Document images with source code
-*-*-

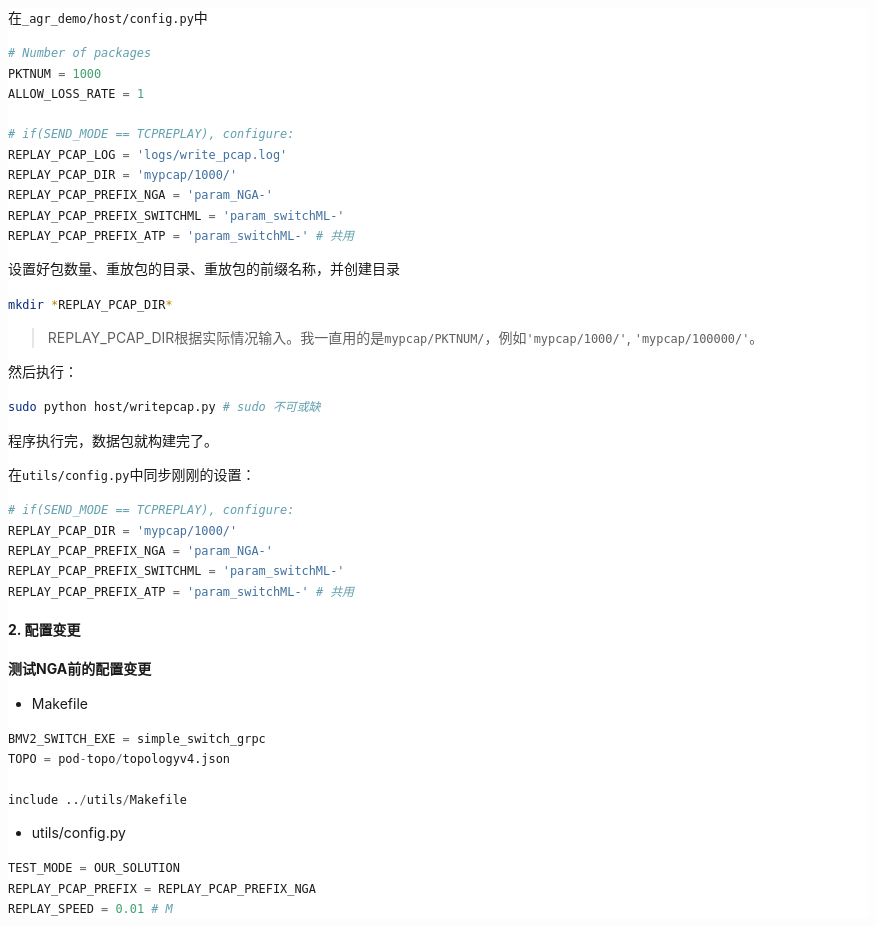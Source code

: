 在`_agr_demo/host/config.py`中

```python
# Number of packages
PKTNUM = 1000
ALLOW_LOSS_RATE = 1

# if(SEND_MODE == TCPREPLAY), configure:
REPLAY_PCAP_LOG = 'logs/write_pcap.log' 
REPLAY_PCAP_DIR = 'mypcap/1000/'
REPLAY_PCAP_PREFIX_NGA = 'param_NGA-'
REPLAY_PCAP_PREFIX_SWITCHML = 'param_switchML-'
REPLAY_PCAP_PREFIX_ATP = 'param_switchML-' # 共用
```

设置好包数量、重放包的目录、重放包的前缀名称，并创建目录

```bash
mkdir *REPLAY_PCAP_DIR*
```

> REPLAY_PCAP_DIR根据实际情况输入。我一直用的是`mypcap/PKTNUM/`，例如`'mypcap/1000/'`, `'mypcap/100000/'`。

然后执行：

```bash
sudo python host/writepcap.py # sudo 不可或缺

```

程序执行完，数据包就构建完了。

在`utils/config.py`中同步刚刚的设置：

```python
# if(SEND_MODE == TCPREPLAY), configure:
REPLAY_PCAP_DIR = 'mypcap/1000/'
REPLAY_PCAP_PREFIX_NGA = 'param_NGA-'
REPLAY_PCAP_PREFIX_SWITCHML = 'param_switchML-'
REPLAY_PCAP_PREFIX_ATP = 'param_switchML-' # 共用
```

#### 2. 配置变更

**测试NGA前的配置变更**

- Makefile

```Verilog
BMV2_SWITCH_EXE = simple_switch_grpc
TOPO = pod-topo/topologyv4.json

include ../utils/Makefile

```

- utils/config.py

```python
TEST_MODE = OUR_SOLUTION
REPLAY_PCAP_PREFIX = REPLAY_PCAP_PREFIX_NGA
REPLAY_SPEED = 0.01 # M
```

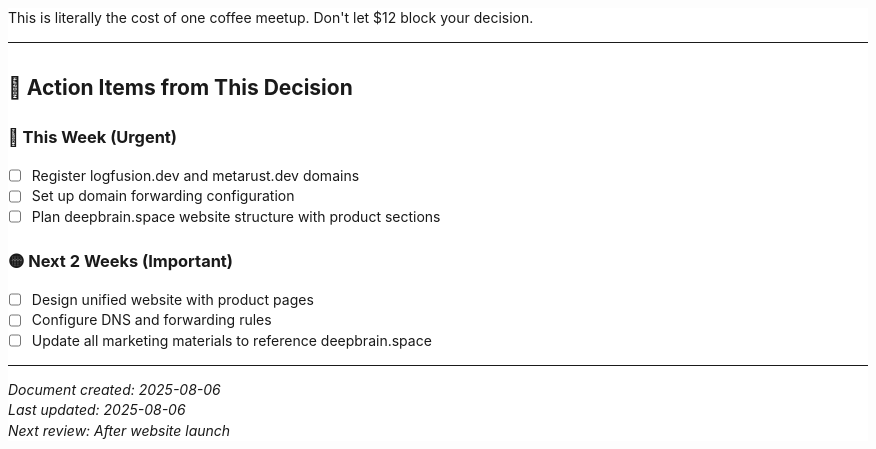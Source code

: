 This is literally the cost of one coffee meetup. Don't let $12 block your decision.

---

## 🎯 Action Items from This Decision

### 🔴 This Week (Urgent)

- [ ] Register logfusion.dev and metarust.dev domains
- [ ] Set up domain forwarding configuration
- [ ] Plan deepbrain.space website structure with product sections

### 🟡 Next 2 Weeks (Important)

- [ ] Design unified website with product pages
- [ ] Configure DNS and forwarding rules
- [ ] Update all marketing materials to reference deepbrain.space

---

_Document created: 2025-08-06_\
_Last updated: 2025-08-06_\
_Next review: After website launch_
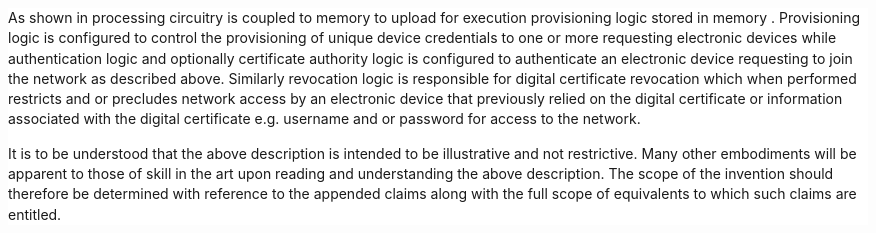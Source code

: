 As shown in processing circuitry is coupled to memory to upload for execution provisioning logic stored in memory . Provisioning logic is configured to control the provisioning of unique device credentials to one or more requesting electronic devices while authentication logic and optionally certificate authority logic is configured to authenticate an electronic device requesting to join the network as described above. Similarly revocation logic is responsible for digital certificate revocation which when performed restricts and or precludes network access by an electronic device that previously relied on the digital certificate or information associated with the digital certificate e.g. username and or password for access to the network.

It is to be understood that the above description is intended to be illustrative and not restrictive. Many other embodiments will be apparent to those of skill in the art upon reading and understanding the above description. The scope of the invention should therefore be determined with reference to the appended claims along with the full scope of equivalents to which such claims are entitled.

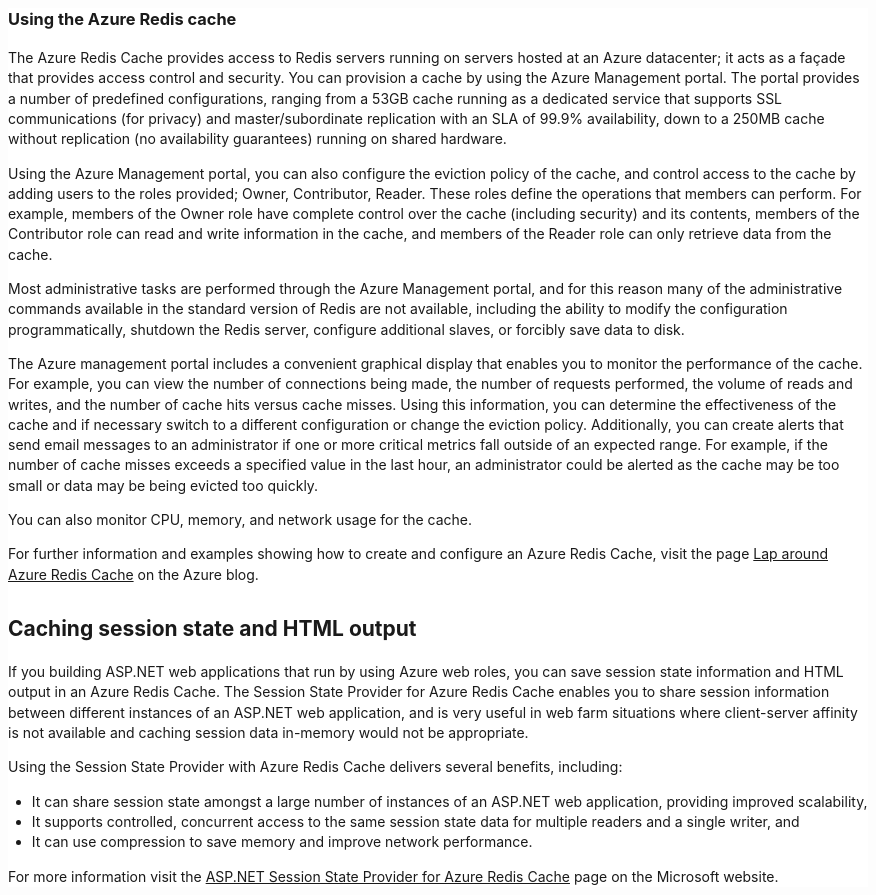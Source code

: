 ### Using the Azure Redis cache
The Azure Redis Cache provides access to Redis servers running on servers hosted at an Azure datacenter; it acts as a façade that provides access control and security. You can provision a cache by using the Azure Management portal. The portal provides a number of predefined configurations, ranging from a 53GB cache running as a dedicated service that supports SSL communications (for privacy) and master/subordinate replication with an SLA of 99.9% availability, down to a 250MB cache without replication (no availability guarantees) running on shared hardware.

Using the Azure Management portal, you can also configure the eviction policy of the cache, and control access to the cache by adding users to the roles provided; Owner, Contributor, Reader. These roles define the operations that members can perform. For example, members of the Owner role have complete control over the cache (including security) and its contents, members of the Contributor role can read and write information in the cache, and members of the Reader role can only retrieve data from the cache.

Most administrative tasks are performed through the Azure Management portal, and for this reason many of the administrative commands available in the standard version of Redis are not available, including the ability to modify the configuration programmatically, shutdown the Redis server, configure additional slaves, or forcibly save data to disk.

The Azure management portal includes a convenient graphical display that enables you to monitor the performance of the cache. For example, you can view the number of connections being made, the number of requests performed, the volume of reads and writes, and the number of cache hits versus cache misses. Using this information, you can determine the effectiveness of the cache and if necessary switch to a different configuration or change the eviction policy. Additionally, you can create alerts that send email messages to an administrator if one or more critical metrics fall outside of an expected range. For example, if the number of cache misses exceeds a specified value in the last hour, an administrator could be alerted as the cache may be too small or data may be being evicted too quickly.

You can also monitor CPU, memory, and network usage for the cache.

For further information and examples showing how to create and configure an Azure Redis Cache, visit the page [Lap around Azure Redis Cache](https://azure.microsoft.com/blog/2014/06/04/lap-around-azure-redis-cache-preview/) on the Azure blog.

## Caching session state and HTML output
If you building ASP.NET web applications that run by using Azure web roles, you can save session state information and HTML output in an Azure Redis Cache. The Session State Provider for Azure Redis Cache enables you to share session information between different instances of an ASP.NET web application, and is very useful in web farm situations where client-server affinity is not available and caching session data in-memory would not be appropriate.

Using the Session State Provider with Azure Redis Cache delivers several benefits, including:

* It can share session state amongst a large number of instances of an ASP.NET web application, providing improved scalability,
* It supports controlled, concurrent access to the same session state data for multiple readers and a single writer, and
* It can use compression to save memory and improve network performance.

For more information visit the [ASP.NET Session State Provider for Azure Redis Cache](/azure/redis-cache/cache-aspnet-session-state-provider/) page on the Microsoft website.
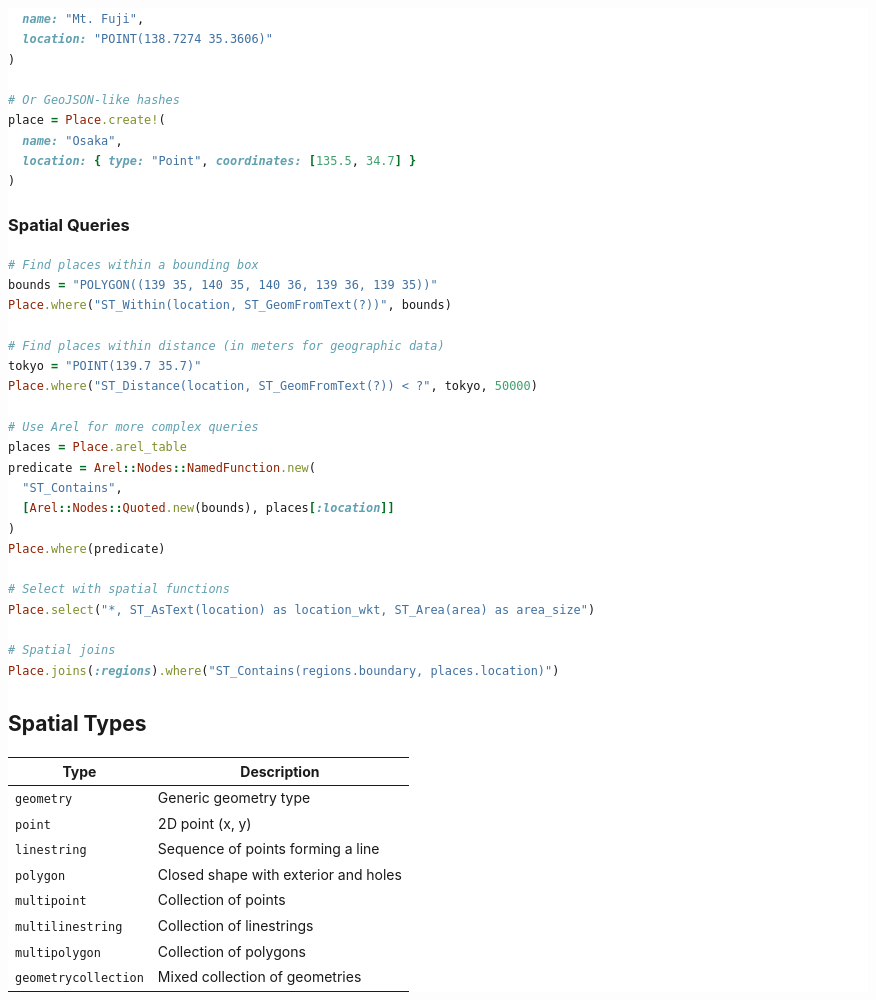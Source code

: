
 ```ruby
  name: "Mt. Fuji",
  location: "POINT(138.7274 35.3606)"
)

# Or GeoJSON-like hashes
place = Place.create!(
  name: "Osaka",
  location: { type: "Point", coordinates: [135.5, 34.7] }
)
```

### Spatial Queries

```ruby
# Find places within a bounding box
bounds = "POLYGON((139 35, 140 35, 140 36, 139 36, 139 35))"
Place.where("ST_Within(location, ST_GeomFromText(?))", bounds)

# Find places within distance (in meters for geographic data)
tokyo = "POINT(139.7 35.7)"
Place.where("ST_Distance(location, ST_GeomFromText(?)) < ?", tokyo, 50000)

# Use Arel for more complex queries
places = Place.arel_table
predicate = Arel::Nodes::NamedFunction.new(
  "ST_Contains",
  [Arel::Nodes::Quoted.new(bounds), places[:location]]
)
Place.where(predicate)

# Select with spatial functions
Place.select("*, ST_AsText(location) as location_wkt, ST_Area(area) as area_size")

# Spatial joins
Place.joins(:regions).where("ST_Contains(regions.boundary, places.location)")
```

## Spatial Types

| Type | Description |
|------|-------------|
| `geometry` | Generic geometry type |
| `point` | 2D point (x, y) |
| `linestring` | Sequence of points forming a line |
| `polygon` | Closed shape with exterior and holes |
| `multipoint` | Collection of points |
| `multilinestring` | Collection of linestrings |
| `multipolygon` | Collection of polygons |
| `geometrycollection` | Mixed collection of geometries |

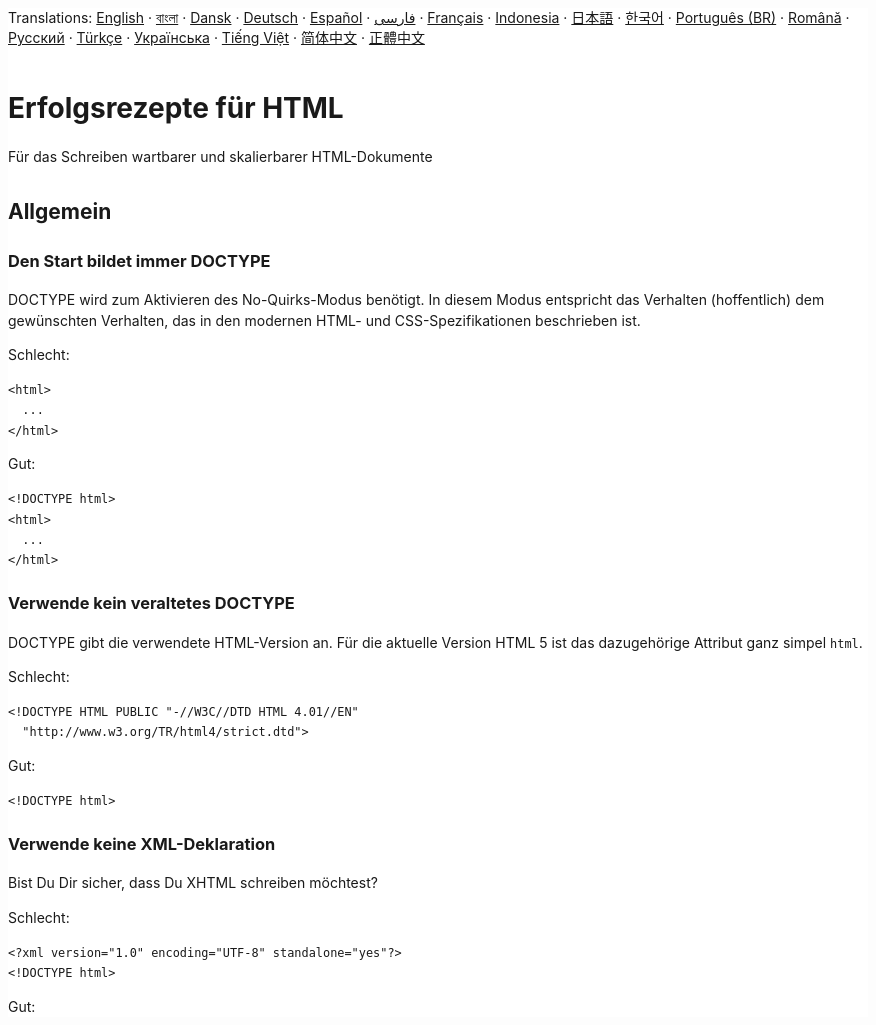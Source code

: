 Translations: [English](README.md) · [বাংলা](README.bn.md) · [Dansk](README.da.md) · [Deutsch](README.de.md) · [Español](README.es.md) · [فارسی](README.fa-IR.md) · [Français](README.fr.md) · [Indonesia](README.id.md) · [日本語](README.ja.md) · [한국어](README.ko.md) · [Português (BR)](README.pt-BR.md) · [Română](README.ro.md) · [Русский](README.ru.md) · [Türkçe](README.tr.md) · [Українська](README.uk.md) · [Tiếng Việt](README.vi.md) · [简体中文](README.zh-CN.md) · [正體中文](README.zh-TW.md)

# Erfolgsrezepte für HTML

Für das Schreiben wartbarer und skalierbarer HTML-Dokumente

## Allgemein

### Den Start bildet immer DOCTYPE

DOCTYPE wird zum Aktivieren des No-Quirks-Modus benötigt. In diesem Modus entspricht das Verhalten (hoffentlich) dem gewünschten Verhalten, das in den modernen HTML- und CSS-Spezifikationen beschrieben ist.

Schlecht:

    <html>
      ...
    </html>

Gut:

    <!DOCTYPE html>
    <html>
      ...
    </html>

### Verwende kein veraltetes DOCTYPE

DOCTYPE gibt die verwendete HTML-Version an. Für die aktuelle Version HTML 5 ist das dazugehörige Attribut ganz simpel `html`.

Schlecht:

    <!DOCTYPE HTML PUBLIC "-//W3C//DTD HTML 4.01//EN"
      "http://www.w3.org/TR/html4/strict.dtd">

Gut:

    <!DOCTYPE html>

### Verwende keine XML-Deklaration

Bist Du Dir sicher, dass Du XHTML schreiben möchtest?

Schlecht:

    <?xml version="1.0" encoding="UTF-8" standalone="yes"?>
    <!DOCTYPE html>

Gut:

-*-*-

TASK TO CARRY OUT
Your answer must be the line that contains "DOCTYPE wird zum" and every line after it to the end of the records, reproduced exactly.

TASK RESULT
DOCTYPE wird zum Aktivieren des No-Quirks-Modus benötigt. In diesem Modus entspricht das Verhalten (hoffentlich) dem gewünschten Verhalten, das in den modernen HTML- und CSS-Spezifikationen beschrieben ist.

Schlecht:

    <html>
      ...
    </html>

Gut:

    <!DOCTYPE html>
    <html>
      ...
    </html>

### Verwende kein veraltetes DOCTYPE

DOCTYPE gibt die verwendete HTML-Version an. Für die aktuelle Version HTML 5 ist das dazugehörige Attribut ganz simpel `html`.

Schlecht:

    <!DOCTYPE HTML PUBLIC "-//W3C//DTD HTML 4.01//EN"
      "http://www.w3.org/TR/html4/strict.dtd">

Gut:

    <!DOCTYPE html>

### Verwende keine XML-Deklaration

Bist Du Dir sicher, dass Du XHTML schreiben möchtest?

Schlecht:

    <?xml version="1.0" encoding="UTF-8" standalone="yes"?>
    <!DOCTYPE html>

Gut:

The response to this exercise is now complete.